The other bidder was on my left side. I had to be quiet in my conversations with Lee so they wouldn’t hear what I was saying. The entire crowd turned toward us, as if to say…this is where the action is going to happen today. We were both on stage and I was keeping my cool on the outside and about to throw up on the inside. To spare you all the little details I will tell you I was one of only two bidders. On three different occasions I was the highest bid and the auctioneer said “Going twice….” and then the other people bid. All of those were at prices that were absolute steals. Like, record breaking house price. The other bidders were contemplating it just as much as I was after each bids. The bids were not fast and furious.

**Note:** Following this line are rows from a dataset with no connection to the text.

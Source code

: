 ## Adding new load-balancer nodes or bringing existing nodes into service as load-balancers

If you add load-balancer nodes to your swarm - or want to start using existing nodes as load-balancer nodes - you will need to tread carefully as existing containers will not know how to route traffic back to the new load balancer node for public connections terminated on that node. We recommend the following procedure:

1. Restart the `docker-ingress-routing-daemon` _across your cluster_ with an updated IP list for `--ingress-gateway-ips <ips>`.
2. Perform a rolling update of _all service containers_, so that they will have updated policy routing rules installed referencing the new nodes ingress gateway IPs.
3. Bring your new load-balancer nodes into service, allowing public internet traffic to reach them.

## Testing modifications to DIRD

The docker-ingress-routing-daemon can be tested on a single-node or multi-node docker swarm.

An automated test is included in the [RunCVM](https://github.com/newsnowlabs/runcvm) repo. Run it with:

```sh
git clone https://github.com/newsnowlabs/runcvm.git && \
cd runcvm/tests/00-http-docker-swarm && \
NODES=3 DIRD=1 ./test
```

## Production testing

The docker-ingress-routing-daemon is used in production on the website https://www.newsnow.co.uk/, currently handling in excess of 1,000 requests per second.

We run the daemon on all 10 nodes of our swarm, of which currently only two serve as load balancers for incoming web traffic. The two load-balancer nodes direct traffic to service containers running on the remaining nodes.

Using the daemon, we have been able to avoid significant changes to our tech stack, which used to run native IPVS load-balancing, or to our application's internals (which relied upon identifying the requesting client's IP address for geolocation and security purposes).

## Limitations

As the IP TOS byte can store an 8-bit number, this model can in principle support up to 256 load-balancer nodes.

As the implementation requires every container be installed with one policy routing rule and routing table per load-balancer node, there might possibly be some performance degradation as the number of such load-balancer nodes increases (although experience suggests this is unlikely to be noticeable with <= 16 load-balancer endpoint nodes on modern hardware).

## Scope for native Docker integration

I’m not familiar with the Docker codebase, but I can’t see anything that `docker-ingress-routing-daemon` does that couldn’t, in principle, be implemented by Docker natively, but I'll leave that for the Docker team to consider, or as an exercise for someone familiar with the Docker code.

They were very reflective and calculated. I tell you that because it meant that with every bid you didn’t know if they were going to bid again. A fast bidder reflects an “I can outbid you all day” attitude. I felt the entire time I could maybe just get this thing.

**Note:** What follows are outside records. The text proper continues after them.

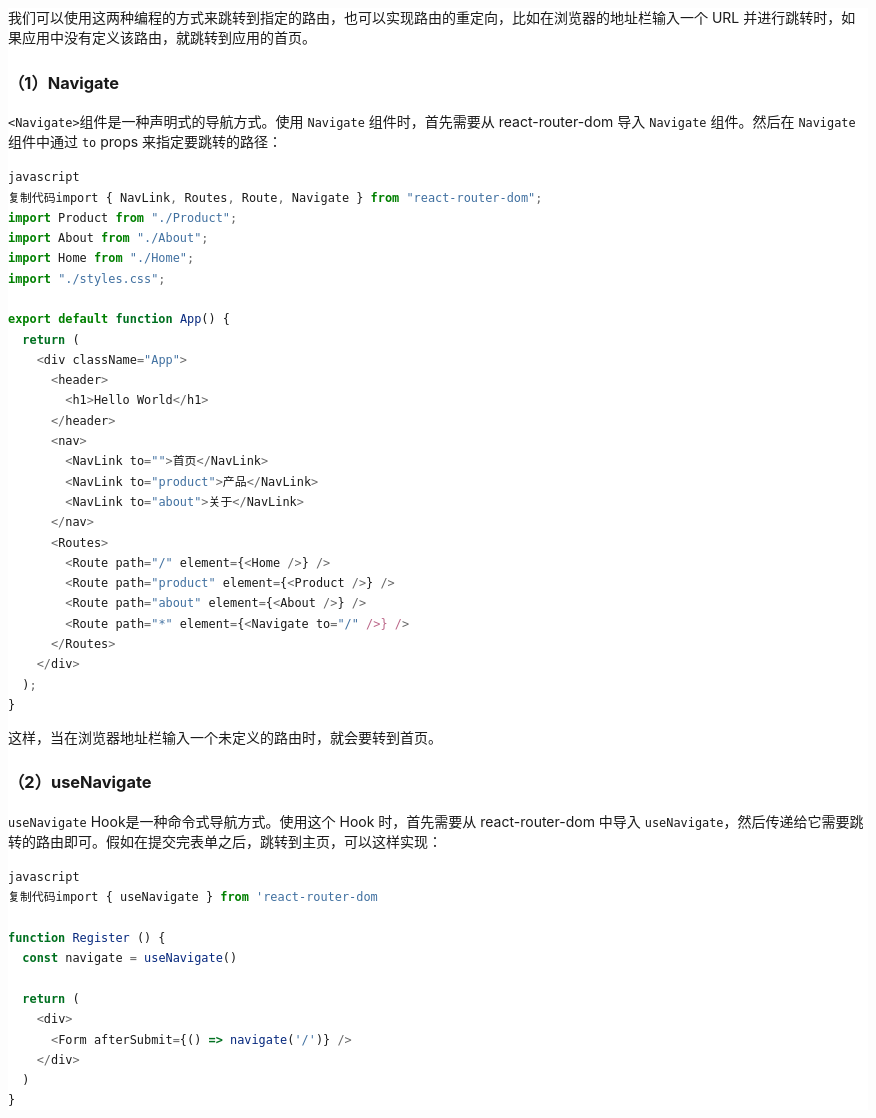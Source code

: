 我们可以使用这两种编程的方式来跳转到指定的路由，也可以实现路由的重定向，比如在浏览器的地址栏输入一个 URL 并进行跳转时，如果应用中没有定义该路由，就跳转到应用的首页。

### （1）Navigate

`<Navigate>`组件是一种声明式的导航方式。使用 `Navigate` 组件时，首先需要从 react-router-dom 导入 `Navigate` 组件。然后在 `Navigate` 组件中通过 `to` props 来指定要跳转的路径：

```javascript
javascript
复制代码import { NavLink, Routes, Route, Navigate } from "react-router-dom";
import Product from "./Product";
import About from "./About";
import Home from "./Home";
import "./styles.css";

export default function App() {
  return (
    <div className="App">
      <header>
        <h1>Hello World</h1>
      </header>
      <nav>
        <NavLink to="">首页</NavLink>
        <NavLink to="product">产品</NavLink>
        <NavLink to="about">关于</NavLink>
      </nav>
      <Routes>
        <Route path="/" element={<Home />} />
        <Route path="product" element={<Product />} />
        <Route path="about" element={<About />} />
        <Route path="*" element={<Navigate to="/" />} />
      </Routes>
    </div>
  );
}
```

这样，当在浏览器地址栏输入一个未定义的路由时，就会要转到首页。

### （2）useNavigate

`useNavigate` Hook是一种命令式导航方式。使用这个 Hook 时，首先需要从 react-router-dom 中导入 `useNavigate`，然后传递给它需要跳转的路由即可。假如在提交完表单之后，跳转到主页，可以这样实现：

```javascript
javascript
复制代码import { useNavigate } from 'react-router-dom

function Register () {
  const navigate = useNavigate()

  return (
    <div>
      <Form afterSubmit={() => navigate('/')} />
    </div>
  )
}
```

My husbands good friend showed up with his family half way through. I was the highest bidder and he jumped in to help me. Really, just give me moral support and strategy. I was thankful he was there because he was like a good coach. When I was reaching my highest bid, the point where lee and I had said “no more” my coach told me to keep my phone to my ear. To make it look like I was getting another bid ready. Thanks coach.
I placed my final bid. The highest bid that lee and I said we would go, and keeping my ear to the phone waited and hoped. It took 5-6 minutes of the auctioneers singing for my competition to deliberate. It was probably their last bid too. The house was about to sell to me and they bid $500 higher than my bid. I shook my head at the auctioneer to tell him I was out and he quickly said “Sold” to the other bidder. He knew that if I was out it was over. That $500 haunted me for about ten minutes. I look back and if they only were bidding $500 more dollars than my highest bid then they were just inching over me to get it. I think I could have won if I would have bid $500 over them, which would have been $1000 more than we wanted to pay. $1000 more on a home loan is nothing but I wanted to honor my husband. He came home and told me he would have upped the bid $500 more just to see if they were really out. He then said, you did the right thing.
My husband is a closer and a good reader of people. I think we would have won the house if he was there. The reality is, that he was not and it was important for him to be where he was. It was all part of God’s plan and guess what….It wasn’t meant to be. I walked away with a smile on my face. I said a prayer for the family who bought it to have wonderful memories there and went with my “coach”, his wife (who is a close friend of mine), and their kids to get a burger. I came home, took a nap and was thankful to have a roof over my head.
There is my story of the house that got away. Maybe I should call it the house that wasn’t meant to be. That feels much better.